First of all, the official headnote to Muhandiramge (section S-LTR.1.7)  UKUT 675 (IAC) (20 November 2015):
Where an application for leave to remain in the United Kingdom is refused under Section S-LTR.1.7 of Appendix FM of the Immigration Rules on the ground of the Applicant’s failure without reasonable excuse to comply with a requirement to provide information, the burden of establishing a reasonable excuse rests on the applicant and the standard of proof is the balance of probabilities.
This relates to the Jane Austen-esque “suitability” requirements of the new-style non-sequential immigration rules for family members and visitors. This issue prompts some deep musing on the part of President Bernard “Ratio” McCloskey on the issue of the burden of proof in immigration cases. He laments the growing complexity of immigration law (which some might say is due in small part to the barrage of reported determinations characterising his Presidency) and goes on:
This may be linked to another question, which to my mind is not yet finally settled, relating to the essential character of immigration and asylum appeals, resorting to the conventional taxonomy, are these adversarial? Or inquisitorial? Or a combination of both? Or of some other species? Furthermore, in considering all of these questions, what is the influence of the public law overlay in this sphere? I consider that when questions of burden and standard of proof arise in immigration and asylum appeals they cannot be isolated from this broader context.
This passage brings to mind the other great Austin of British culture, Powers, who at one point loses the power of internal monologue during the unfreezing process.
Anyway, the President goes on to
over analyse the case of Shen (Paper Appeals: Proving Dishonesty)  UKUT 236 (IAC):
This decision is illustrative of the moderately complex exercise required of tribunals from time to time. Here the Upper Tribunal held, in harmony with established principle, that in certain contexts the evidential pendulum swings three times and in three different directions:
(a) First, where the Secretary of State alleges that an applicant has practised dishonesty or deception in an application for leave to remain, there is an evidential burden on the Secretary of State. This requires that sufficient evidence be adduced to raise an issue as to the existence or non-existence of a fact in issue: for example, by producing the completed application which is prima facie deceitful in some material fashion.
(b) The spotlight thereby switches to the applicant. If he discharges the burden – again, an evidential one – of raising an innocent explanation, namely an account which satisfies the minimum level of plausibility, a further transfer of the burden of proof occurs.
(c) Where (b) is satisfied, the burden rests on the Secretary of State to establish, on the balance of probabilities, that the Appellant’s prima facie innocent explanation is to be rejected.

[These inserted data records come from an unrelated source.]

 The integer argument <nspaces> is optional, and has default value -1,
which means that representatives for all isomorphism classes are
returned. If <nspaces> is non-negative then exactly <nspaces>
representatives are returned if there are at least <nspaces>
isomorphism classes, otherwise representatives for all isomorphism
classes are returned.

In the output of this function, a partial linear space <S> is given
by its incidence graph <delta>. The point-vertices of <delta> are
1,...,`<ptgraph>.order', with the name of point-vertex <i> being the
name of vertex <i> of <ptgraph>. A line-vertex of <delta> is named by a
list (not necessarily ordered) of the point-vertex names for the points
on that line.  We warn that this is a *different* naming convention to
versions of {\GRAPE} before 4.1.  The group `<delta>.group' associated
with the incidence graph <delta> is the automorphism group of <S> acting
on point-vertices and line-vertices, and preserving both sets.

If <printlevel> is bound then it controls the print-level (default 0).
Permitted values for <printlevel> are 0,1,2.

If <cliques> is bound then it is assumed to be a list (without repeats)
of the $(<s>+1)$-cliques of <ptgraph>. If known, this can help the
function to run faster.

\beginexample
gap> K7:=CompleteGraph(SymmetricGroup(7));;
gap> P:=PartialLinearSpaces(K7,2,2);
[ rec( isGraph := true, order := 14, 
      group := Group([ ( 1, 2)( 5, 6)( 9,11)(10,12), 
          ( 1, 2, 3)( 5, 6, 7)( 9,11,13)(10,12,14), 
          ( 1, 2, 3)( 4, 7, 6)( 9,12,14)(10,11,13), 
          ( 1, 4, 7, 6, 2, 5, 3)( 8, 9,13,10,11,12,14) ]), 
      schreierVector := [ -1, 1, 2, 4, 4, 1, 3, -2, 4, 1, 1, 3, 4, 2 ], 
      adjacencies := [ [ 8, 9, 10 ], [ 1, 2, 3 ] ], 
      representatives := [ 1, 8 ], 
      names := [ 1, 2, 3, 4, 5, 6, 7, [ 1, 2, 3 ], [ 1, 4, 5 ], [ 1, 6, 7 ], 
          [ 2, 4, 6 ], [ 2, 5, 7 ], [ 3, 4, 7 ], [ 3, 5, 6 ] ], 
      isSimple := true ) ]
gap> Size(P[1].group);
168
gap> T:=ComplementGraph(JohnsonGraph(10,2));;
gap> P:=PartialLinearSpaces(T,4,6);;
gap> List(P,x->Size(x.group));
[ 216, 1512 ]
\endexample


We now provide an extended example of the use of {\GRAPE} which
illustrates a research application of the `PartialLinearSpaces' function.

A veritable burden of proof boomerang!
Strewth. I’ve heard of the Scales of Justice, the Simple Sword of Truth and even the Trusty Shield of British Fair Play. Now we have the Boomerang of Proof.

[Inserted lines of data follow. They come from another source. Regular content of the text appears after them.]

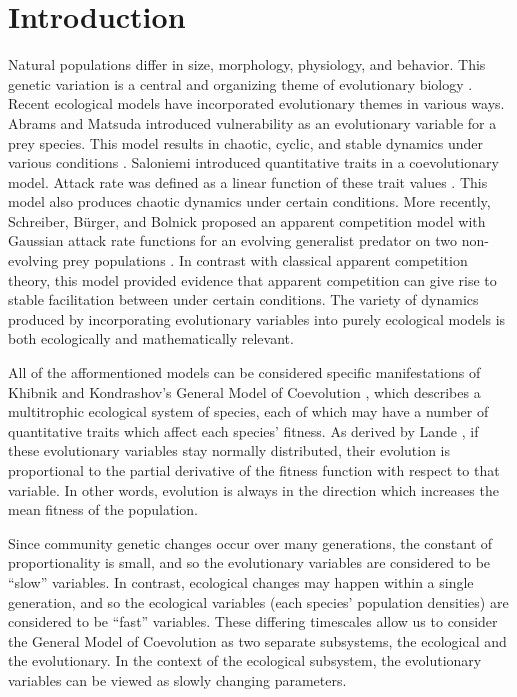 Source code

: \documentclass{amsart}
\theoremstyle{definition}
\theoremstyle{remark}
\numberwithin{equation}{section}
\begin{document}
\section{Introduction}

Natural populations differ in size, morphology, physiology, and behavior.  This genetic variation is a central and organizing theme of evolutionary biology \cite{Schreiber_2011}.  Recent ecological models have incorporated evolutionary themes in various ways.  Abrams and Matsuda introduced vulnerability as an evolutionary variable for a prey species.  This model results in chaotic, cyclic, and stable dynamics under various conditions \cite{Abrams_Matsuda_1997}.  Saloniemi introduced quantitative traits in a coevolutionary model.  Attack rate was defined as a linear function of these trait values \cite{Saloniemi_1993}.  This model also produces chaotic dynamics under certain conditions.  More recently, Schreiber, B\"urger, and Bolnick proposed an apparent competition model with Gaussian attack rate functions for an evolving generalist predator on two non-evolving prey populations \cite{Schreiber_2011}.  In contrast with classical apparent competition theory, this model provided evidence that apparent competition can give rise to stable facilitation between under certain conditions.  The variety of dynamics produced by incorporating evolutionary variables into purely ecological models is both ecologically and mathematically relevant.

All of the afformentioned models can be considered specific manifestations of Khibnik and Kondrashov's General Model of Coevolution \cite{Khibnik_Kondrashov_1997}, which describes a multitrophic ecological system of species, each of which may have a number of quantitative traits which affect each species' fitness.  As derived by Lande \cite{Lande_1976}, if these evolutionary variables stay normally distributed, their evolution is proportional to the partial derivative of the fitness function with respect to that variable.  In other words, evolution is always in the direction which increases the mean fitness of the population.

Since community genetic changes occur over many generations, the constant of proportionality is small, and so the evolutionary variables are considered to be ``slow'' variables.  In contrast, ecological changes may happen within a single generation, and so the ecological variables (each species' population densities) are considered to be ``fast'' variables.  These differing timescales allow us to consider the General Model of Coevolution as two separate subsystems, the ecological and the evolutionary.  In the context of the ecological subsystem, the evolutionary variables can be viewed as slowly changing parameters.
\end{document}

Reading on, we can see that the headnote barely scratches the surface of the determination. The President conducts a full scale review of the tension between the adversarial and inquisitorial approaches to immigration appeal determination, concluding that “there is scope for further development of the law on this subject.”
It is fascinating reading and amounts to an invitation for submissions on this issue in future cases, although it should be said that wont of submissions has not so far been considered a barrier to this President going on to tackle major legal issues. See, for example, Mostafa (Article 8 in entry clearance)  UKUT 00112 (IAC) and Osoro (Surinder Singh)  UKUT 593 (IAC).
Finally, the President remarks on the fact that under the general grounds for refusal of the Immigration Rules a mere “failure to provide information” leads to mandatory refusal of an application even though it may be an entirely innocent and immaterial omission whereas “failure to disclose material facts” does not lead to a mandatory refusal, only a discretionary one.
Solemnly and utterly without irony stating that “we received no argument on this issue“, the President goes on nevertheless to find:
There appears to be scope for the contention that an inappropriate invocation of the former ground could, in certain contexts, constitute an error of law. In particular, it must not be capricious. Furthermore, if a Tribunal were to conclude that, in the real world of decision making, there is slavish adherence to the former ground, to the exclusion of the latter, this would be unsustainable in law on the basis of a series of interlocking and overlapping legal errors: fetter of discretion, inflexible policy, improper motive, misconstruction of the applicable legal rules et alia.
Again, this is a clear invitation to make the argument in future.